Report each line of the data that has "There" somewhere in it.

■ ■ ■ ■ ■

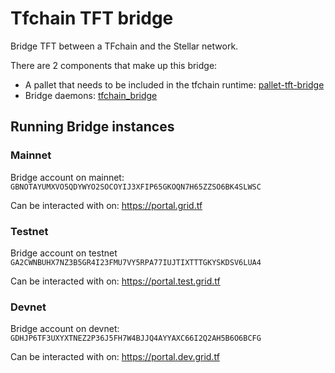 # Tfchain TFT bridge

Bridge TFT between a TFchain and the Stellar network.

There are 2 components that make up this bridge:

- A pallet that needs to be included in the tfchain runtime: [pallet-tft-bridge](./pallet-tft-bridge)
- Bridge daemons: [tfchain_bridge](./tfchain_bridge)

## Running Bridge instances

### Mainnet

Bridge account on mainnet: `GBNOTAYUMXVO5QDYWYO2SOCOYIJ3XFIP65GKOQN7H65ZZSO6BK4SLWSC`

Can be interacted with on: https://portal.grid.tf

### Testnet

Bridge account on testnet `GA2CWNBUHX7NZ3B5GR4I23FMU7VY5RPA77IUJTIXTTTGKYSKDSV6LUA4`

Can be interacted with on: https://portal.test.grid.tf

### Devnet

Bridge account on devnet: `GDHJP6TF3UXYXTNEZ2P36J5FH7W4BJJQ4AYYAXC66I2Q2AH5B6O6BCFG`

Can be interacted with on: https://portal.dev.grid.tf
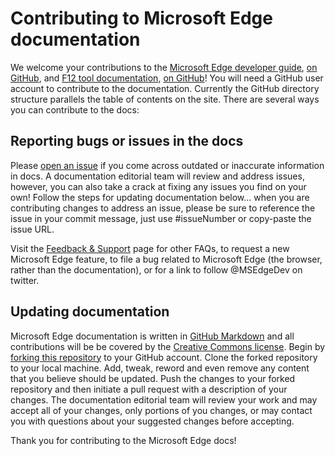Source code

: # Contributing to Microsoft Edge documentation

We welcome your contributions to the [Microsoft Edge developer guide](https://developer.microsoft.com/en-us/microsoft-edge/platform/documentation/f12-devtools-guide/), [on GitHub](./dev-guide), and [F12 tool documentation](https://developer.microsoft.com/en-us/microsoft-edge/platform/documentation/f12-devtools-guide/), [on GitHub](./f12-devtools-guide)! You will need a GitHub user account to contribute to the documentation. Currently the GitHub directory structure parallels the table of contents on the site. There are several ways you can contribute to the docs:

## Reporting bugs or issues in the docs
Please [open an issue](https://github.com/MicrosoftEdge/MicrosoftEdge-Documentation/issues) if you come across outdated or inaccurate information in docs. A documentation editorial team will review and address issues, however, you can also take a crack at fixing any issues you find on your own! Follow the steps for updating documentation below... when you are contributing changes to address an issue, please be sure to reference the issue in your commit message, just use #issueNumber or copy-paste the issue URL.  

Visit the [Feedback & Support](https://developer.microsoft.com/en-us/microsoft-edge/community/support/) page for other FAQs, to request a new Microsoft Edge feature, to file a bug related to Microsoft Edge (the browser, rather than the documentation), or for a link to follow @MSEdgeDev on twitter.

## Updating documentation
Microsoft Edge documentation is written in [GitHub Markdown](https://help.github.com/articles/basic-writing-and-formatting-syntax/) and all contributions will be be covered by the [Creative Commons license](./LICENSE.md). Begin by [forking this repository](https://help.github.com/articles/fork-a-repo/) to your GitHub account. Clone the forked repository to your local machine. Add, tweak, reword and even remove any content that you believe should be updated. Push the changes to your forked repository and then initiate a pull request with a description of your changes. The documentation editorial team will review your work and may accept all of your changes, only portions of you changes, or may contact you with questions about your suggested changes before accepting.

Thank you for contributing to the Microsoft Edge docs!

■ ■ ■ ■ ■

Answer box -
There are 2 components that make up this bridge:
We welcome your contributions to the [Microsoft Edge developer guide](https://developer.microsoft.com/en-us/microsoft-edge/platform/documentation/f12-devtools-guide/), [on GitHub](./dev-guide), and [F12 tool documentation](https://developer.microsoft.com/en-us/microsoft-edge/platform/documentation/f12-devtools-guide/), [on GitHub](./f12-devtools-guide)! You will need a GitHub user account to contribute to the documentation. Currently the GitHub directory structure parallels the table of contents on the site. There are several ways you can contribute to the docs:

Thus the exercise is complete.